__Saved data entries__.

......

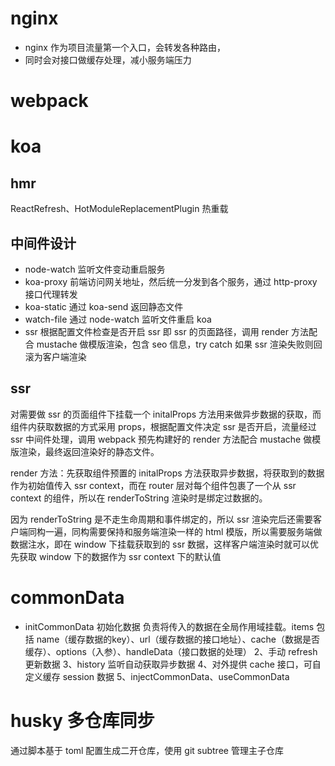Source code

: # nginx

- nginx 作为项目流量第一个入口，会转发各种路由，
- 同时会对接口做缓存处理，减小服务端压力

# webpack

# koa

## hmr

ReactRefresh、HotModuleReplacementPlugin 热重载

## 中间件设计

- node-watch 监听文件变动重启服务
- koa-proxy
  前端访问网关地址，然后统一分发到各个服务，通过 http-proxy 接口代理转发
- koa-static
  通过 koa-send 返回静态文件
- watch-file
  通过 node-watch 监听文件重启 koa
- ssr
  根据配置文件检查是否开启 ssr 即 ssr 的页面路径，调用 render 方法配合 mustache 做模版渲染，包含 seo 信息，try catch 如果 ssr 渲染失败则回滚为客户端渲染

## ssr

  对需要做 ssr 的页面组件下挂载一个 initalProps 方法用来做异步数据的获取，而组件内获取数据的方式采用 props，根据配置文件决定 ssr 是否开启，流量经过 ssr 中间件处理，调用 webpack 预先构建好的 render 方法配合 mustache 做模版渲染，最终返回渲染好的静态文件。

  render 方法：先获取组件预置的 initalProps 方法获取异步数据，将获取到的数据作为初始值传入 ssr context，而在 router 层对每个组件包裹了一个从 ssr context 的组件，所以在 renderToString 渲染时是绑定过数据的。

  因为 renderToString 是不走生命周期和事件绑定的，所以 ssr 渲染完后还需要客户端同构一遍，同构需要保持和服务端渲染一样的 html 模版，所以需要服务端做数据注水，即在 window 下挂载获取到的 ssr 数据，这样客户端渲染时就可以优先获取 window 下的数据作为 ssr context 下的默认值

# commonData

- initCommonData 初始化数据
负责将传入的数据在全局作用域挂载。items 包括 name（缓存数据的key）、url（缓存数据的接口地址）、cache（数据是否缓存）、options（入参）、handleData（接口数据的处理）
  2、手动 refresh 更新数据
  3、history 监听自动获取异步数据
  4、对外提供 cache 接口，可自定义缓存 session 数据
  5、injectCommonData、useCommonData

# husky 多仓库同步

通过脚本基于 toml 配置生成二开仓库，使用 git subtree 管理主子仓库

......

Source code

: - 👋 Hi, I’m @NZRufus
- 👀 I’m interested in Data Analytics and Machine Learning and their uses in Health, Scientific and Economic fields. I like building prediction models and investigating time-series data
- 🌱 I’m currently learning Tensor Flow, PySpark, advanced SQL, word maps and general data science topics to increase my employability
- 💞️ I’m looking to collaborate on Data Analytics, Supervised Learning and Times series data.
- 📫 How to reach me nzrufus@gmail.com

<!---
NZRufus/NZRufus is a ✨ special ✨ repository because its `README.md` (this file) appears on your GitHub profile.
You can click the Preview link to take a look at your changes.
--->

......

__DIRECTIONS FOR THIS TASK__.
What is needed is a copy of every line above in which "series" appears.

__REPLY__.
- 👀 I’m interested in Data Analytics and Machine Learning and their uses in Health, Scientific and Economic fields. I like building prediction models and investigating time-series data
- 💞️ I’m looking to collaborate on Data Analytics, Supervised Learning and Times series data.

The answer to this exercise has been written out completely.